What I’m not going to say, pace Kennedy, is that Trump cannot legitimately win this election on his own. The polls are telling us nothing. There are indeed tens of millions of people out there who want to vote for Trump — either because they’re lying to themselves about his authoritarianism and white supremacy, or because they like it. I’m sympathetic to the prognostications of analysts like Josh Cohen of the Ettingermentum Newsletter, who thinks that pollsters have been incentivized to show a race that’s closer than it really is, and specifically are underestimating support for the Democrats. Indeed, both donor data and anecdotal evidence of enthusiasm seem to favor Harris. But I may be seeing what I want to see. And again, even if Harris wins a bare majority of the Electoral College, that will almost certainly not be the end of the story.

In other words, Elon Musk is right about one thing: The only thing that could even potentially secure an unquestioned presidency is a massive margin of victory on, or as close as possible to, Election Night. That is true for Trump. It is triply true for Kamala Harris.7 So look up your polling place. Volunteer as a poll watcher or with a local get-out-the-vote organization. Make a plan to cast your ballot, and make sure your friends have plans to do the same.

And, as soon as you possibly can, if you haven’t already: Go vote.

1  I’m going off 11 pm ET on November 5 as the earliest that we’ll be able to say anything concrete, but it could be a few hours earlier than that or a week or two more. Again, who knows?

2  From east to west: North Carolina, Pennsylvania, Georgia, Michigan, Wisconsin, Arizona, Nevada

3  The biggest complaint I keep hearing from the stats kids is that a lot of pollsters this year are relying on something called “weighting on recalled vote,” in which a poll-taker asks the recipient who they voted for in 2020, then uses those responses to model a 2024 electorate. The problem as I understand it is that people often have a really hard time remembering who they actually voted for four years ago (or if they even voted). This tends to overrepresent the support for the previous winner of the election (call it a retrospective bandwagon effect). This in turn, counterintuitively but stay with me, gives an advantage to the challenger in this election — which is of course, Trump — because the responses of fewer self-reported 2020 Trump voters are then counted for more. If this is confusing, don’t even worry about it, I told you to ignore the polls anyway.

4  No.

5  In case you’re wondering who those purported allies are, Kennedy says: “American Communists, Black Lives Matter, Antifa, Pro-Palestinian jihadists, and the 100,000 Chinese Special Forces who may have come over our open borders over the last three and a half years.” Very, very sane stuff.

6  I do appreciate Kennedy putting this in writing, though.
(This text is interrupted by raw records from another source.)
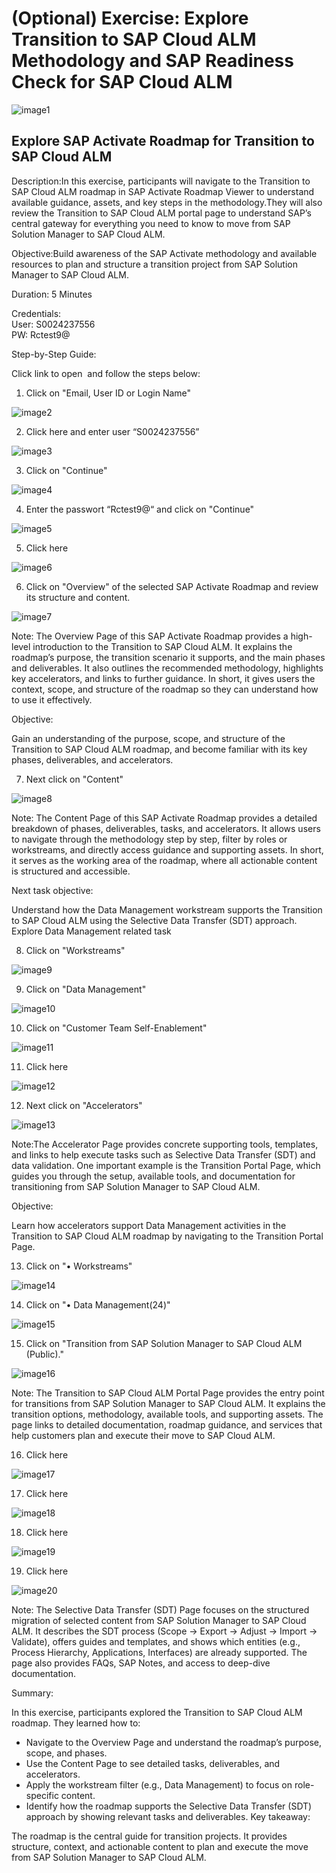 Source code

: # (Optional) Exercise: Explore Transition to SAP Cloud ALM Methodology and SAP Readiness Check for SAP Cloud ALM

![image1](Images/image1.png)

## Explore SAP Activate Roadmap for Transition to SAP Cloud ALM

Description:In this exercise, participants will navigate to the Transition to SAP Cloud ALM roadmap in SAP Activate Roadmap Viewer to understand available guidance, assets, and key steps in the methodology.They will also review the Transition to SAP Cloud ALM portal page to understand SAP’s central gateway for everything you need to know to move from SAP Solution Manager to SAP Cloud ALM.

Objective:Build awareness of the SAP Activate methodology and available resources to plan and structure a transition project from SAP Solution Manager to SAP Cloud ALM.

Duration: 5 Minutes

Credentials:<br>
User: S0024237556<br>
PW: Rctest9@

Step-by-Step Guide:

Click link to open  and follow the steps below:

1. Click on "Email, User ID or Login Name"

![image2](Images/image2.png)

2. Click here and enter user “S0024237556”

![image3](Images/image3.png)

3. Click on "Continue"

![image4](Images/image4.png)

4. Enter the passwort “Rctest9@“ and click on "Continue"

![image5](Images/image5.png)

5. Click here

![image6](Images/image6.png)

6. Click on "Overview" of the selected SAP Activate Roadmap and review its structure and content.

![image7](Images/image7.png)

Note: The Overview Page of this SAP Activate Roadmap provides a high-level introduction to the Transition to SAP Cloud ALM. It explains the roadmap’s purpose, the transition scenario it supports, and the main phases and deliverables. It also outlines the recommended methodology, highlights key accelerators, and links to further guidance. In short, it gives users the context, scope, and structure of the roadmap so they can understand how to use it effectively.

Objective:

Gain an understanding of the purpose, scope, and structure of the Transition to SAP Cloud ALM roadmap, and become familiar with its key phases, deliverables, and accelerators.

7. Next click on "Content"

![image8](Images/image8.png)

Note: The Content Page of this SAP Activate Roadmap provides a detailed breakdown of phases, deliverables, tasks, and accelerators. It allows users to navigate through the methodology step by step, filter by roles or workstreams, and directly access guidance and supporting assets. In short, it serves as the working area of the roadmap, where all actionable content is structured and accessible.

Next task objective:

Understand how the Data Management workstream supports the Transition to SAP Cloud ALM using the Selective Data Transfer (SDT) approach. Explore Data Management related task

8. Click on "Workstreams"

![image9](Images/image9.png)

9. Click on "Data Management"

![image10](Images/image10.png)

10. Click on "Customer Team Self-Enablement"

![image11](Images/image11.png)

11. Click here

![image12](Images/image12.png)

12. Next click on "Accelerators"

![image13](Images/image13.png)

Note:The Accelerator Page provides concrete supporting tools, templates, and links to help execute tasks such as Selective Data Transfer (SDT) and data validation. One important example is the Transition Portal Page, which guides you through the setup, available tools, and documentation for transitioning from SAP Solution Manager to SAP Cloud ALM.

Objective:

Learn how accelerators support Data Management activities in the Transition to SAP Cloud ALM roadmap by navigating to the Transition Portal Page.

13. Click on "• Workstreams"

![image14](Images/image14.png)

14. Click on "• Data Management(24)"

![image15](Images/image15.png)

15. Click on "Transition from SAP Solution Manager to SAP Cloud ALM (Public)."

![image16](Images/image16.png)

Note: The Transition to SAP Cloud ALM Portal Page provides the entry point for transitions from SAP Solution Manager to SAP Cloud ALM. It explains the transition options, methodology, available tools, and supporting assets. The page links to detailed documentation, roadmap guidance, and services that help customers plan and execute their move to SAP Cloud ALM.

16. Click here

![image17](Images/image17.png)

17. Click here

![image18](Images/image18.png)

18. Click here

![image19](Images/image19.png)

19. Click here

![image20](Images/image20.png)

Note: The Selective Data Transfer (SDT) Page focuses on the structured migration of selected content from SAP Solution Manager to SAP Cloud ALM. It describes the SDT process (Scope → Export → Adjust → Import → Validate), offers guides and templates, and shows which entities (e.g., Process Hierarchy, Applications, Interfaces) are already supported. The page also provides FAQs, SAP Notes, and access to deep-dive documentation.

Summary:

In this exercise, participants explored the Transition to SAP Cloud ALM roadmap. They learned how to:

- Navigate to the Overview Page and understand the roadmap’s purpose, scope, and phases.
- Use the Content Page to see detailed tasks, deliverables, and accelerators.
- Apply the workstream filter (e.g., Data Management) to focus on role-specific content.
- Identify how the roadmap supports the Selective Data Transfer (SDT) approach by showing relevant tasks and deliverables.
Key takeaway:

The roadmap is the central guide for transition projects. It provides structure, context, and actionable content to plan and execute the move from SAP Solution Manager to SAP Cloud ALM.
Prominent left-wing critics of the so-called “fascism thesis,” such as Daniel Bessner and Corey Robin, have been arguing for years that fascism could not possibly emerge in America in the absence of a mass Communist movement. I’ve been trying to explain for all that time that you don’t really need actual Communists to mobilize against when American fascists think there are millions of American Communists coming out of every hole. I’ll point them to this column the next time anyone asks.

7  I don’t know who needs to hear this but literally no one else has a chance of doing anything but playing spoiler, so pick the one you prefer. (Which, if you care a lick about democracy, is Harris.)